===== RECORDS SUPPLIED =====

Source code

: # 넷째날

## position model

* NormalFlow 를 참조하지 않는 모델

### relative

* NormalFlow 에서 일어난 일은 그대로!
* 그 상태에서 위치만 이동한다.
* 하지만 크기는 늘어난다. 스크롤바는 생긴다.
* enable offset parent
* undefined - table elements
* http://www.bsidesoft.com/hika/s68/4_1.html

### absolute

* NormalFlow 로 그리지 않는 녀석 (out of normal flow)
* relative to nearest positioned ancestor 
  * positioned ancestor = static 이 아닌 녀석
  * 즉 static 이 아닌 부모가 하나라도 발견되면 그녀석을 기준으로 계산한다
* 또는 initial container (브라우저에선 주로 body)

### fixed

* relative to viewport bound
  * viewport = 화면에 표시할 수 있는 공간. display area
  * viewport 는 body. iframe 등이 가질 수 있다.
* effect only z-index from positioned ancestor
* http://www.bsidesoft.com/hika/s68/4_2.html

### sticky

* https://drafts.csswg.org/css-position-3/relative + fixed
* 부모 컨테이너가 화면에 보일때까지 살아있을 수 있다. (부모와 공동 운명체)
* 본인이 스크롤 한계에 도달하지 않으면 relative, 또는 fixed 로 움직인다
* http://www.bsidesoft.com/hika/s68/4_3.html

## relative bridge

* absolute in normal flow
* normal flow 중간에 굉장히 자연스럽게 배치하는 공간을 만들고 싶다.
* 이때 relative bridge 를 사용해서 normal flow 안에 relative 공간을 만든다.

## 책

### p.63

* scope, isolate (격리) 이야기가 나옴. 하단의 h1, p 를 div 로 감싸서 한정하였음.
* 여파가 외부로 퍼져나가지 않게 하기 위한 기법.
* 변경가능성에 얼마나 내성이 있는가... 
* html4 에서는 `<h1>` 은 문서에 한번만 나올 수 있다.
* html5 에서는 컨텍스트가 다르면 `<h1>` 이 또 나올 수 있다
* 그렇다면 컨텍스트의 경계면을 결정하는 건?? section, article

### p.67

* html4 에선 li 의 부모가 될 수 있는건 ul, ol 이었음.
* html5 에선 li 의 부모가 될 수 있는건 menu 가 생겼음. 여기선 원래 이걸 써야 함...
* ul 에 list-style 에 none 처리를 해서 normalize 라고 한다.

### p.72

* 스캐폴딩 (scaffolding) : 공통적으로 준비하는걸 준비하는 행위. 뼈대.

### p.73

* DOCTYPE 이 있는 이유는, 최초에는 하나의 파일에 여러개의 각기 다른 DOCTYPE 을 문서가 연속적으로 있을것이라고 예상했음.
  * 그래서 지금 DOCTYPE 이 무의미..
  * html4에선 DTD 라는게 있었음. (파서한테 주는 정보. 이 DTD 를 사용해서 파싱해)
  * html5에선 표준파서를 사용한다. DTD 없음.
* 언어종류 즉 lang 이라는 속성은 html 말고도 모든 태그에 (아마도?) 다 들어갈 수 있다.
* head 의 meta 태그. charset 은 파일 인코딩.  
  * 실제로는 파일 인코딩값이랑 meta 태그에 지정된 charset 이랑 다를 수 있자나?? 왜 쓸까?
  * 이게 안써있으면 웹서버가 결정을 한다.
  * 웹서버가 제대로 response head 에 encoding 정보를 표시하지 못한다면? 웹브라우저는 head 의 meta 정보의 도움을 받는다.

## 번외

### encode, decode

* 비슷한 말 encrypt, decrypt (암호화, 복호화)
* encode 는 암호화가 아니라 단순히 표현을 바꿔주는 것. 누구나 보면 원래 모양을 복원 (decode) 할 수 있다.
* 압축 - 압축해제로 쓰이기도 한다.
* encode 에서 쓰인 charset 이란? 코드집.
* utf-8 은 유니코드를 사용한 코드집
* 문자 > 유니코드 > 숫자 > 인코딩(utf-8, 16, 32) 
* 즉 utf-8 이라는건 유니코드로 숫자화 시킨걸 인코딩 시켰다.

=====

• [WORK REQUIRED] Everything from the line holding "다 들어갈 수 있다." through the final line of the material must be given again exactly, and nothing outside that stretch.

• [WORKED SOLUTION]
* 언어종류 즉 lang 이라는 속성은 html 말고도 모든 태그에 (아마도?) 다 들어갈 수 있다.
* head 의 meta 태그. charset 은 파일 인코딩.  
  * 실제로는 파일 인코딩값이랑 meta 태그에 지정된 charset 이랑 다를 수 있자나?? 왜 쓸까?
  * 이게 안써있으면 웹서버가 결정을 한다.
  * 웹서버가 제대로 response head 에 encoding 정보를 표시하지 못한다면? 웹브라우저는 head 의 meta 정보의 도움을 받는다.

## 번외

### encode, decode

* 비슷한 말 encrypt, decrypt (암호화, 복호화)
* encode 는 암호화가 아니라 단순히 표현을 바꿔주는 것. 누구나 보면 원래 모양을 복원 (decode) 할 수 있다.
* 압축 - 압축해제로 쓰이기도 한다.
* encode 에서 쓰인 charset 이란? 코드집.
* utf-8 은 유니코드를 사용한 코드집
* 문자 > 유니코드 > 숫자 > 인코딩(utf-8, 16, 32) 
* 즉 utf-8 이라는건 유니코드로 숫자화 시킨걸 인코딩 시켰다.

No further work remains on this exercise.